Lines, not repeats, are what count: give the number of lines below that hold "bucket", and nothing more.

[Stored data]
%%

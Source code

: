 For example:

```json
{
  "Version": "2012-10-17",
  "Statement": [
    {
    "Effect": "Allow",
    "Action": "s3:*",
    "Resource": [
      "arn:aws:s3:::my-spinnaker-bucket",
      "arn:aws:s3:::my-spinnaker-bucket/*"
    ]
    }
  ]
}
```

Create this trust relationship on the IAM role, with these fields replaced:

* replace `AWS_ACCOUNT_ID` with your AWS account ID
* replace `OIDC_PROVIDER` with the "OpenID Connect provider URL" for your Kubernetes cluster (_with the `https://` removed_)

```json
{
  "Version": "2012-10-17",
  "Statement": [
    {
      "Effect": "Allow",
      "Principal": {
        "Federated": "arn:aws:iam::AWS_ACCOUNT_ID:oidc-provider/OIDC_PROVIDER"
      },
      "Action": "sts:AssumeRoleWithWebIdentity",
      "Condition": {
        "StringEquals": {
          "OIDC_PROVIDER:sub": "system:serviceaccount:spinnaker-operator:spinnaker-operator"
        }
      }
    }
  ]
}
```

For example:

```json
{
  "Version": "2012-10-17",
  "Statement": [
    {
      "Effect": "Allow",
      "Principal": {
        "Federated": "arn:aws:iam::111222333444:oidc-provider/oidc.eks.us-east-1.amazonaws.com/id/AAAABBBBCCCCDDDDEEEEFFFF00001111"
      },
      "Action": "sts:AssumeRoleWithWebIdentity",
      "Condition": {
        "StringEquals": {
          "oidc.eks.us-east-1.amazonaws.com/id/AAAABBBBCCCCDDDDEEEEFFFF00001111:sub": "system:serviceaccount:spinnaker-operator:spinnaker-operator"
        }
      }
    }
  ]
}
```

%%

_REPLY:_
2